Here, I used the same simple technology as for the multivariate SA and computation of the emotional figure profile shown in Figures 1, 3, i.e., a combination of a VSM and task-specific label lists. The labels were chosen on the basis of extensive pilot studies examining candidate items for each of the big5 dimensions and their underlying more specific primary factors loosely inspired by Osgood et al.'s (1957) semantic differential, Goldberg's (1992) 100 unipolar markers and transparent bipolar inventory, as well as Thompson's (2008) “International English Big-Five Mini-Markers.” Naturally, only labels contained in the German Harry Potter VSM's vocabulary could be used. The procedure started with a representative seed word [e.g., CURIOUS for the positive pole of the Openness dimension; cf. “the defining method” of Turney and Littman (2003)] and then proceeded with searching for synonyms and antonyms of this seed word using the semantic relatedness values of the VSM. The seed words for the 10 poles of the five dimensions were: Openness/Intellect (unintelligent-curious), Conscientiousness(risky-staid), Extraversion(timid-energetic), Agreeableness(distrustful-friendly), and Neuroticism (calm-nervous).

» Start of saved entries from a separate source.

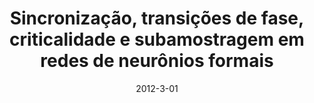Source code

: ---
title: "Sincronização, transições de fase, criticalidade e subamostragem em redes de neurônios formais"
collection: publications
date: 2012-3-01
year: 2012
venue: 'Universidade Federal de Santa Catarina, SC, Brasil'
paperurl: 'http://www.tede.ufsc.br/teses/PFSC0216-D.pdf'
citation: ' Maurício Schappo (2012): <i>Sincronização, transições de fase, criticalidade e subamostragem em redes de neurônios formais.</i> <b>Universidade Federal de Santa Catarina, SC, Brasil</b>.'
pubtype:  thesis
---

It should be noted that the present approach termed “pseudo-big5” is only loosely inspired by the OCEAN model and that this computational lexico-semantic approach bears only partial similarities to key words appearing in the original or revised “big5” questionnaires (e.g., Costa and McCrae, 1988). Naturally, I make no claims regarding the validity of this “pseudo-big5” approach as a scientific tool for assessing personality profiles of real persons.

Pseudo-Big 5

The exemplary data in Figure 4—based on the HPde.vec model—show the semantic relatedness scores computed for the words “Harry” and “Voldemort” with six labels hypothetically representing the negative and positive poles of the Agreeableness dimension of the pseudo-big5 model (cf. Appendix A in the Supplementary Material). To the extent that the present pseudo-big5 model is of any heuristic value, the data in Figure 4 suggest that the “Harry” character is more closely related to the semantic concepts of “affectionate,” “caring,” and “friendly” standing for the positive pole of the dimension, while “Voldemort” is more related than “Harry” to the negative concepts of “deadhearted,” “hostile,” and “mean.” Still, the data also show the inherent ambiguity/complexity (“hybrid hero potential”) resulting from this method: thus, Voldemort, although more deadhearted than Harry, also scores > 0 on the 'affectionate' dimension, while Harry, although being more friendly than Voldemort, also scores a.68 value for “hostile.” The overall VSM-based raw scores for “Harry” vs. “Voldemort” on the Agreeableness dimension were: Harry 0.063, Voldemort −0.07, i.e., the “Harry” figure would be considered as overall more “agreeable” than “Voldemort,” if these scores were on an interval scale. However, as for the data in Figure 3. I assumed that this is not the case and rather used percentiles to estimate each figure's score, based on the pseudo-big5 scores for 100 characters from the book series. The same procedure was applied for the other four dimensions of the pseudo-big5 model. The results for seven main characters are shown in Figure 5.

FIGURE 4

Figure 4. Scores on six representative labels for the “Agreeableness” dimension for two main characters from Harry Potter (translated from the German originals by the author). The labels “affectionate,” “caring,” and “friendly” hypothetically represent the positive pole of the dimension, the other three the negative one⁶.

FIGURE 5

Figure 5. Pseudo-big5 scores for seven main figures. The scores are percentiles based on a sample of 100 figures appearing in the book series (see Appendix in the Supplementary Material).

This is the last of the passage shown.